Federal Reserve chair Janet Yellen reiterated the distinct likelihood of a December U.S. rate hike last week, causing a jump in North American bond yields and a slide in performance of dividend-paying equity sectors. The potential for a tightening of U.S. monetary policy became more imminent after extraordinarily strong U.S employment data released Friday.
The market action in equities has been well contained so far but for Savita Subramanian, head of U.S. equity and quantitative strategy at Merrill Lynch, the bond market yield fluctuations provided an important reminder that dividend-paying equities underperform significantly in rising interest rate environments. Ms. Subramanian argues that it's time for income investors to "Fed-proof" their portfolios by emphasizing companies most likely to increase their dividends.
The strategist writes, "Unlike high dividend yield, which has historically underperformed when rates are rising as performance is inversely correlated with interest rates, dividend growth has outperformed and is slightly positively correlated with rates."
Merrill Lynch provided three large tables of U.S. stocks that they believe are the most likely candidates for dividend growth. In the accompanying table, I apply a similar screening methodology – emphasizing companies with strong histories of dividend growth, low debt levels and recent profit growth – to find Canadian stocks with the potential to raise their payouts to investors.
The first step in generating the table was to rank all S&P/TSX stocks by five-year dividend growth. Step two was to remove all companies with negative year-over-year earnings growth, on the assumption that companies with slowing profit growth are unlikely to increase their dividend. Stocks removed on this basis included Agrium (the company with the largest payout growth in the past five years), Potash Corp., West Fraser Timber Co. Ltd. and Teck Resources Ltd.
The third step was to kick out all companies for which Bloomberg data indicated that the net debt to shareholder equity was higher than the S&P/TSX composite median value of 47 per cent.
The resulting 20 Canadian stocks presented are an interesting group of candidates for further research. Magna International Inc. tops the list with five-year dividend growth of 53 per cent, no net debt, and year over year profit growth of 28.6 per cent. Linamar Corp., another auto stock, is also represented in the list.

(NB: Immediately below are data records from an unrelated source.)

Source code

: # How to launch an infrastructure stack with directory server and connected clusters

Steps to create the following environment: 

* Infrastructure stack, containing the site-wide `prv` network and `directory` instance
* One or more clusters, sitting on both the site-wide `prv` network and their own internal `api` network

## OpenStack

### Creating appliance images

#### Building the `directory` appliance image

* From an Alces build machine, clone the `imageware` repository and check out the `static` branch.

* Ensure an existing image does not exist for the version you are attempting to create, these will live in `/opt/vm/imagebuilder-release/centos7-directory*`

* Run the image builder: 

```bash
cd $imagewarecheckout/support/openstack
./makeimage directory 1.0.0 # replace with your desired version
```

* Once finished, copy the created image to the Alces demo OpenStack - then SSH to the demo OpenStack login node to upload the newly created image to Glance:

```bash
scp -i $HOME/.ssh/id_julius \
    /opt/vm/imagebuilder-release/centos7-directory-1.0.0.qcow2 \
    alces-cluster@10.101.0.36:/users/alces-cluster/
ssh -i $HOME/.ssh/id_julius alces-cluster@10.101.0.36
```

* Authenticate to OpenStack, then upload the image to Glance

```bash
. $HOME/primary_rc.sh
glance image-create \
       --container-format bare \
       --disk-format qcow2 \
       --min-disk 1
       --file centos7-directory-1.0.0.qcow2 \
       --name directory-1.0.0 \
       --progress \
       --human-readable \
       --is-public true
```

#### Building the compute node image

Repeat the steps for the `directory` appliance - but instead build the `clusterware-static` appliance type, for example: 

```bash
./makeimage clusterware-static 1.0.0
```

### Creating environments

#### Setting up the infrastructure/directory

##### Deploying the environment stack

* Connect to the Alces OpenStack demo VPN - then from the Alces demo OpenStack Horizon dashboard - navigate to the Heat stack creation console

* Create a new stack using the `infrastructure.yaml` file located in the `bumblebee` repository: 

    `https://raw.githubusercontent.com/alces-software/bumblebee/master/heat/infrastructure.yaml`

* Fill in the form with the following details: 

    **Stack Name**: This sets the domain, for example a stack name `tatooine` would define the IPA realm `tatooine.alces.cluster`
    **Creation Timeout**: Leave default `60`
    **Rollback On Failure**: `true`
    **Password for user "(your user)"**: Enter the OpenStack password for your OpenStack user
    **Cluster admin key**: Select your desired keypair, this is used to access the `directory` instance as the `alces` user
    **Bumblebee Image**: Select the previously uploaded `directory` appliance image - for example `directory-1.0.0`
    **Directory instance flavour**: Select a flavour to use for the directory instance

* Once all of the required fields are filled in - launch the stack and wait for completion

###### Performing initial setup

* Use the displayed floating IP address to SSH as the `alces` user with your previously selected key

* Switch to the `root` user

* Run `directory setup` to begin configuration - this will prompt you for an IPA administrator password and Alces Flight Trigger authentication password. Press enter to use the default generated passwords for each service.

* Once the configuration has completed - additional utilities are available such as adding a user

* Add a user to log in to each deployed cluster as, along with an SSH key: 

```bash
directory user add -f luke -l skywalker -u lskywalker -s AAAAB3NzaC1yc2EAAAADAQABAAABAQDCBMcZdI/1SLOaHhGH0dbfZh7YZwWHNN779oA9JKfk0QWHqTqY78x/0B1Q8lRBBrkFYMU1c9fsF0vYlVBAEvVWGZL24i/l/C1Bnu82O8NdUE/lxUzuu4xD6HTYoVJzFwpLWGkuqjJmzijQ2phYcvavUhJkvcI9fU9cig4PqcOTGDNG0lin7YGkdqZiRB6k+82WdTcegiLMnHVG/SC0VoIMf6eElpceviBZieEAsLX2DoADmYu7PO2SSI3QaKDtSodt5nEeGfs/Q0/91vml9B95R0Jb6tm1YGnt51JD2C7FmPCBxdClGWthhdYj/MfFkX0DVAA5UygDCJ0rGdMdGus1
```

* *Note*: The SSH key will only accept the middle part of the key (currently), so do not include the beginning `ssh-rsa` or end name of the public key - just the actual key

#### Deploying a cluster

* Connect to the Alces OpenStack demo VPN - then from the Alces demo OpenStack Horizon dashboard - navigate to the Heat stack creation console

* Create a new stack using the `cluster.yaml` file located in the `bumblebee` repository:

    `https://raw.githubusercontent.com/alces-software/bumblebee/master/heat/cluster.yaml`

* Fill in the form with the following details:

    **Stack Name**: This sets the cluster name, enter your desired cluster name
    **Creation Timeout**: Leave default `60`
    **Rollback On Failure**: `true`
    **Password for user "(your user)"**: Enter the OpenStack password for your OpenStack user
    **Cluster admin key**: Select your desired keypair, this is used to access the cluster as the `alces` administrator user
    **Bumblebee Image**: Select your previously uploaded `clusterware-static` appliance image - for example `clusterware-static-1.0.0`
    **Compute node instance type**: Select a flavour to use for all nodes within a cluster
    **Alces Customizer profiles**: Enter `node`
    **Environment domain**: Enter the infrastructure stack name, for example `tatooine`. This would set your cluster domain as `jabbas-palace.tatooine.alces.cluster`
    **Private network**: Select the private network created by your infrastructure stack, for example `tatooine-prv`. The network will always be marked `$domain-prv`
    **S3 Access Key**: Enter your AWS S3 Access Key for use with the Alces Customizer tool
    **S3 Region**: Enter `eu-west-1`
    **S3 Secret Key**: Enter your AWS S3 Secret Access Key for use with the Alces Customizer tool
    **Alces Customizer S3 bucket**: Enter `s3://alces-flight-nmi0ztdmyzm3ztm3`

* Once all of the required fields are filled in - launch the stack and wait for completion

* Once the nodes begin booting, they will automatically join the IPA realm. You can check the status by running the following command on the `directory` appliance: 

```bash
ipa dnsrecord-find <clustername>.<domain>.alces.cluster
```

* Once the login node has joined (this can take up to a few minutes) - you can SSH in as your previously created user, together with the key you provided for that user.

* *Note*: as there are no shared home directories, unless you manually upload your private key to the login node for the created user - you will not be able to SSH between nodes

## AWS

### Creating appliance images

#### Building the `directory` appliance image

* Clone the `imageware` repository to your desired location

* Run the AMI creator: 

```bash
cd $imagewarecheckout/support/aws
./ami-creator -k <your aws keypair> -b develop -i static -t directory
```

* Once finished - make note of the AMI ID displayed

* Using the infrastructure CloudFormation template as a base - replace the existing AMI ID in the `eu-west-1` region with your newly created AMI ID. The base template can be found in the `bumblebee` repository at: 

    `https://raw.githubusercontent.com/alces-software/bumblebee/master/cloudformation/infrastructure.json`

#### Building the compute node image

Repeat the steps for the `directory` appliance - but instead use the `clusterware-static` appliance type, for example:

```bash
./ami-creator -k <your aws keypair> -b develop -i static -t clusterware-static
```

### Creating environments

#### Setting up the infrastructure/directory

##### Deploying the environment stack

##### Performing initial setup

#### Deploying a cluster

Investors will note that in some cases – CCL Industries Inc. is a good example – the actual dividend yield for the stocks is not inspiring. But that is part of Ms. Subramanian's thesis – the stocks with the current highest yields will be hurt most as the Federal Reserve raises rates. Companies with lower yields, low debt and solid balance sheets have the ability to increase their dividends, and see their stock prices rise along with interest rates.